ルイ14世の祖父にあたるブルボン朝の開祖アンリ4世は、カトリックとプロテスタントの長きにわたる対立、ユグノー戦争を終わらせたことで知られる人物です。彼はルーヴル宮を増改築し、セーヌ川にポン・ヌフ橋をかけるなど、36年もの争いで荒んだ都パリの再構築に努めました。その仕事ぶりから「善王」の誉れ高いアンリ4世は、「太陽王」ルイ14世に先立つ「大王」でもあり、色ごとに関してもまた、たいそうな振る舞いが伝えられています。

作者不明(フォンテーヌブロー派)《ガブリエル・デストレと妹のヴィヤール公爵夫人の肖像》v.1594

実は、プロテスタントであった王が正式にカトリックに改宗し、「ナントの勅令」によって信仰の自由を認めて国の統合を果たしたのも、深く愛した妾、ガブリエル・デストレの意見を容れたからに他なりませんでした。上はこの知的で美しい女性(右)とその妹を描いた肖像で、妹が姉の乳首をつまむ独特の仕草は、ガブリエルの妊娠を暗示しているとされます。

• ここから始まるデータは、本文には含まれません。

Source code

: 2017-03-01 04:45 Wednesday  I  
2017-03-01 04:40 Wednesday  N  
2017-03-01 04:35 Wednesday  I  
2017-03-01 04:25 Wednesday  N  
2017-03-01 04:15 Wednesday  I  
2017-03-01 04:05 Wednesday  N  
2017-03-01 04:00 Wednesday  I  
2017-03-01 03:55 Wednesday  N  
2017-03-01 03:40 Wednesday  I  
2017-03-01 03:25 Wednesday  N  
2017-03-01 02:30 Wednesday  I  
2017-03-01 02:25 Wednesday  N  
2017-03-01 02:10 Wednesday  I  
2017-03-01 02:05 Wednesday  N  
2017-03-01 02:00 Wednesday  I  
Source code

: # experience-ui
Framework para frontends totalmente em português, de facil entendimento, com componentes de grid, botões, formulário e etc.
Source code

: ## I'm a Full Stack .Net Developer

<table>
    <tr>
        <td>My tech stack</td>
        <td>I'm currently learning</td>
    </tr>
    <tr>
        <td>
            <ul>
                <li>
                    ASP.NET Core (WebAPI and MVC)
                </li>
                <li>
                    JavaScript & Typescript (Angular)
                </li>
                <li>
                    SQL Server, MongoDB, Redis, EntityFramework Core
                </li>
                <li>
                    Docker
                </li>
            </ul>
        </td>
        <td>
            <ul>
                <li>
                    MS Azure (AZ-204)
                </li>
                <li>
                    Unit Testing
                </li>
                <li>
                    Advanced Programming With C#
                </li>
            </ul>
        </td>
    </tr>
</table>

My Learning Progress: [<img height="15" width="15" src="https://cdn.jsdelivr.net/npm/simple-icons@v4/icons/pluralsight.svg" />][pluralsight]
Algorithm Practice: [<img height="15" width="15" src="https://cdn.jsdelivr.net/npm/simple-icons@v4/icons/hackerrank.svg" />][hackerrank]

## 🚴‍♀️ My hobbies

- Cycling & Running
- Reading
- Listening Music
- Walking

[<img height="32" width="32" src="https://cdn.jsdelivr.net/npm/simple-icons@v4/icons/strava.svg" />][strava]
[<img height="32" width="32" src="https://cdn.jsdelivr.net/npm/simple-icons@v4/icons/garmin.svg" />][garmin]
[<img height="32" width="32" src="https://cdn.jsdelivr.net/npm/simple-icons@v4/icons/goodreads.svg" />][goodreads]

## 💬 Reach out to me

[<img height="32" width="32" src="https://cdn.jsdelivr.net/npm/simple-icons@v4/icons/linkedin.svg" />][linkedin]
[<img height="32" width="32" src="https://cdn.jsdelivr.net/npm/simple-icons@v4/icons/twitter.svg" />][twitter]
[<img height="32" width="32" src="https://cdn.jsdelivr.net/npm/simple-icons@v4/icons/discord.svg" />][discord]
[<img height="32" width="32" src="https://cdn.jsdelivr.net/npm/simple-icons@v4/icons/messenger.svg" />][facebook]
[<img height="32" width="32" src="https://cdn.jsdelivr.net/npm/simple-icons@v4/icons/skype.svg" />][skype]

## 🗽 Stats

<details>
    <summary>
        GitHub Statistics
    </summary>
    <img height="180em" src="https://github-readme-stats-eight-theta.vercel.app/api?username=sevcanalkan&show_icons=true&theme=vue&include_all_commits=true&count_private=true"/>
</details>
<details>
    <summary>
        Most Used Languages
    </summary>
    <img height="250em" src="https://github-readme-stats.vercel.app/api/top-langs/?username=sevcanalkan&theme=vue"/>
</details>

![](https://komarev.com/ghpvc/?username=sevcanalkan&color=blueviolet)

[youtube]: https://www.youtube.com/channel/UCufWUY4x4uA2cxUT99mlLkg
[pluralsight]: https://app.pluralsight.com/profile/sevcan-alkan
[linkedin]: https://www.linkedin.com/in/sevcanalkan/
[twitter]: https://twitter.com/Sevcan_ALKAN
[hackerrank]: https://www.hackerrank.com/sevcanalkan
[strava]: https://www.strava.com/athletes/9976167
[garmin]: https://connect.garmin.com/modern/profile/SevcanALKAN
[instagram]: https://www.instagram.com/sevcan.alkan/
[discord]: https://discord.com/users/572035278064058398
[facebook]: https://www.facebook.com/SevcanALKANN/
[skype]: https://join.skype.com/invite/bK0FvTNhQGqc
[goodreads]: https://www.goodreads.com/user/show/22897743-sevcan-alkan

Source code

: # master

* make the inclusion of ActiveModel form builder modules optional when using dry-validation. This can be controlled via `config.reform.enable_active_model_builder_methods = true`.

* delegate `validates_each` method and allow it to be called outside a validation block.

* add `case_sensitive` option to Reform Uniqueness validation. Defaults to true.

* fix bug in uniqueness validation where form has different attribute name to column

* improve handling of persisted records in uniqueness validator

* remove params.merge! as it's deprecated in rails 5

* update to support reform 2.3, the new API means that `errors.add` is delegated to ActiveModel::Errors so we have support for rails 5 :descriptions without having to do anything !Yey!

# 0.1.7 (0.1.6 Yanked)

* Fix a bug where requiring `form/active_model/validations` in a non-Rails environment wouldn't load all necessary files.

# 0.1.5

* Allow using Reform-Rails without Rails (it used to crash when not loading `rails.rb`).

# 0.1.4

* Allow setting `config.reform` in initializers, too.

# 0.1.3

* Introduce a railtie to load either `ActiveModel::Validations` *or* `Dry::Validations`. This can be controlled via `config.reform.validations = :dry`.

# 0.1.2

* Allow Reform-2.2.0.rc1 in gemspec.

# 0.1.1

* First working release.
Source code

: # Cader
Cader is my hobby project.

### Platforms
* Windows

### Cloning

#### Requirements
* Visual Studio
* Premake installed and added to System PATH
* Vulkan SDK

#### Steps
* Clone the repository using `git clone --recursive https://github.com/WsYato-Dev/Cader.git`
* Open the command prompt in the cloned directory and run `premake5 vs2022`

リヨンのサン・ジャン大聖堂、筆者撮影(2013年8月)

愛妾との結婚を目論んで、最初の妃マルグリット・ド・ヴァロワとの婚姻関係の解消を望んだ王でしたが、離婚が成立した頃には、急死したガブリエルに代わって、すでに新たな愛妾ができていました。そんな中で王が名門メディチ家からマリー・ド・メディシスを妃に迎えたのは、当初、もっぱら持参金が目当てでしたから、リヨンのサン・ジャン大聖堂で正式に結婚式を挙げた後すぐに世継ぎを妊娠することができたのは、マリーにとって幸いなことでした。

Peter Paul Rubens《リヨンでのマリー・ド・メディシスとアンリ4世の対面》1621-1625

後にマリー自身の依頼によってルーベンスが手がけた連作の中で、王と新王妃のリヨンでの顔合わせの場面が寓意的に描かれていますが、画家が気の多い大神ゼウスとその正妻ヘラにふたりを擬えたのも、こうした背景を鑑みれば納得でしょう。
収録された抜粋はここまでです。